L’album de Pink Floyd engendre une prise de conscience : Jalma ne peut plus rester à la place que la société lui impose. Il devient Christian Jalma alias Pink Floyd, Pink Floyd, Floyd Dog. Avec le projet de devenir parolier pour des groupes de rock, il commence à écrire des textes à partir de son expérience, de ses réalités. Tout en poursuivant le dessin et le collage, il écrit des textes qui adoptent une dimension poétique et qu’il souhaite publier. Il quitte son bidonville Chemin La Croix (Sainte-Clotilde) en 1994 et parvient à faire éditer un recueil de textes en 1997 : Le Pouvoir éphémère des lapsus (Éditions Grand Océan). Passionné par les livres et le texte, Floyd revient à l’origine des mots et se spécialise d’une manière autodidacte en étymologie. Il croise les langues anciennes et fait surgir le sens politique des mots.

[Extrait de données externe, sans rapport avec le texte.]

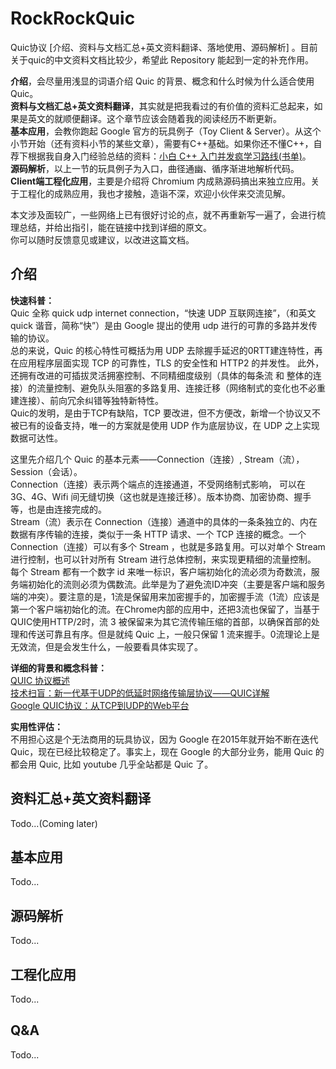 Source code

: # RockRockQuic
Quic协议 [介绍、资料与文档汇总+英文资料翻译、落地使用、源码解析] 。目前关于quic的中文资料文档比较少，希望此 Repository 能起到一定的补充作用。

**介绍**，会尽量用浅显的词语介绍 Quic 的背景、概念和什么时候为什么适合使用Quic。    
**资料与文档汇总+英文资料翻译**，其实就是把我看过的有价值的资料汇总起来，如果是英文的就顺便翻译。这个章节应该会随着我的阅读经历不断更新。  
**基本应用**，会教你跑起 Google 官方的玩具例子（Toy Client & Server）。从这个小节开始（还有资料小节的某些文章），需要有C++基础。如果你还不懂C++，自荐下根据我自身入门经验总结的资料：[小白 C++ 入门并发疯学习路线(书单)](https://juejin.im/post/5bb08fc8e51d450e62380e5b)。   
**源码解析**，以上一节的玩具例子为入口，曲径通幽、循序渐进地解析代码。  
**Client端工程化应用**，主要是介绍将 Chromium 内成熟源码搞出来独立应用。关于工程化的成熟应用，我也才接触，造诣不深，欢迎小伙伴来交流见解。  

本文涉及面较广，一些网络上已有很好讨论的点，就不再重新写一遍了，会进行梳理总结，并给出指引，能在链接中找到详细的原文。  
你可以随时反馈意见或建议，以改进这篇文档。

## 介绍
**快速科普：**  
Quic 全称 quick udp internet connection，“快速 UDP 互联网连接”，（和英文 quick 谐音，简称“快”）是由 Google 提出的使用 udp 进行的可靠的多路并发传输的协议。  
总的来说，Quic 的核心特性可概括为用 UDP 去除握手延迟的0RTT建连特性，再在应用程序层面实现 TCP 的可靠性，TLS 的安全性和 HTTP2 的并发性。
此外，还拥有改进的可插拔灵活拥塞控制、不同精细度级别（具体的每条流 和 整体的连接）的流量控制、避免队头阻塞的多路复用、连接迁移（网络制式的变化也不必重建连接）、前向冗余纠错等独特新特性。  
Quic的发明，是由于TCP有缺陷，TCP 要改进，但不方便改，新增一个协议又不被已有的设备支持，唯一的方案就是使用 UDP 作为底层协议，在 UDP 之上实现数据可达性。

这里先介绍几个 Quic 的基本元素——Connection（连接）, Stream（流），Session（会话）。  
Connection（连接）表示两个端点的连接通道，不受网络制式影响， 可以在 3G、4G、Wifi 间无缝切换（这也就是连接迁移）。版本协商、加密协商、握手等，也是由连接完成的。  
Stream（流）表示在 Connection（连接）通道中的具体的一条条独立的、内在数据有序传输的连接，类似于一条 HTTP 请求、一个 TCP 连接的概念。一个Connection（连接）可以有多个 Stream ，也就是多路复用。可以对单个 Stream 进行控制，也可以针对所有 Stream 进行总体控制，来实现更精细的流量控制。 
每个 Stream 都有一个数字 id 来唯一标识，客户端初始化的流必须为奇数流，服务端初始化的流则必须为偶数流。此举是为了避免流ID冲突（主要是客户端和服务端的冲突）。要注意的是，1流是保留用来加密握手的，加密握手流（1流）应该是第一个客户端初始化的流。在Chrome内部的应用中，还把3流也保留了，当基于QUIC使用HTTP/2时，流 3 被保留来为其它流传输压缩的首部，以确保首部的处理和传送可靠且有序。但是就纯 Quic 上，一般只保留 1 流来握手。0流理论上是无效流，但是会发生什么，一般要看具体实现了。


**详细的背景和概念科普：**   
[QUIC 协议概述](https://github.com/bestswifter/blog/blob/master/articles/quic.md)  
[技术扫盲：新一代基于UDP的低延时网络传输层协议——QUIC详解](http://www.52im.net/forum.php?mod=viewthread&tid=1309)  
[Google QUIC协议：从TCP到UDP的Web平台](http://www.infoq.com/cn/articles/quic-google-protocol-web-platform-from-tcp-to-udp) 

**实用性评估：**  
不用担心这是个无法商用的玩具协议，因为 Google 在2015年就开始不断在迭代 Quic，现在已经比较稳定了。事实上，现在 Google 的大部分业务，能用 Quic 的都会用 Quic, 比如 youtube 几乎全站都是 Quic 了。 

## 资料汇总+英文资料翻译


Todo...(Coming later)

## 基本应用
Todo...

## 源码解析
Todo...

## 工程化应用
Todo...

## Q&A
Todo...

Il se penche particulièrement sur le langage usuel, créole et français, pour redonner de la substance au verbe. Chaque application implique une prise de conscience aussi individuelle que collective. Lui qui ne se considère pas créole par refus d’être la créature d’un dieu, de la France et par extension du pouvoir colonial, se lance dans la création d’une langue nouvelle  : Ela Kawez (en hommage à Ella Fitzgerald et à la fin du conflit entre les linguistes créoles). Composée en quelques jours à partir de dictionnaires :  

Zadr lode zalouke i aflidoz pi lo pékflé

Que les images ne reflètent pas le merveilleux

dobènn zadr ni indou péta vanvit   

ce que nous verrons en plus

zadr lode bannae i kaf’ta pi

que les autres ne seront pas

noute paronne zalouke

nos propres images

En arrière-plan, à partir des années 1980, Floyd pense un opéra : l’Opéra Pokc Pock, du nom du fruit du pauvre, l’amour en cage. Un opéra qui, dans sa forme idéale, pourrait allier les meilleur.es musicien.nes de l’océan Indien qui joueraient ensemble d’instruments qu’ielles ne maîtriseraient pas. Il s’agirait alors d’apprendre et d’improviser ensemble. De réunir d’une manière décalée les sonorités de l’océan Indien. Les lectures, l’écriture et l’oralité le mènent vers la réalisation d’œuvres performatives au sein desquelles il déclame des textes, joue de la musique. Vêtu de ses chemises métisses, Floyd se met en scène pour raconter des histoires mythosophiques (mêlant mythologie et philosophie) nous plongeant dans l’histoire de l’océan Indien depuis le Big Bang jusqu’à maintenant. Toutes les stratégies orales et écrites de Floyd sont des outils aussi poétiques que politiques pour nous amener à penser les réalités de la société réunionnaise : son histoire, son avenir, sa politique, son économie, sa langue, sa culture. Par une pratique du pas de côté, de la transgression, de l’humour, de l’art de la dénonciation, de la sincérité et de l’humilité, Floyd déplie le récit d’une histoire Madéckasse (“une histoire qui ne concerne pas la France-Coloniale”), délivrée non pas en créole, mais dans la langue des Nénènn (les mères de substitution, les nourrices). Une histoire oubliée, non écrite, mal transmise puisqu’elle n’est pas enseignée et dont il assemble le puzzle pièce par pièce : l’histoire de l’océan Indien.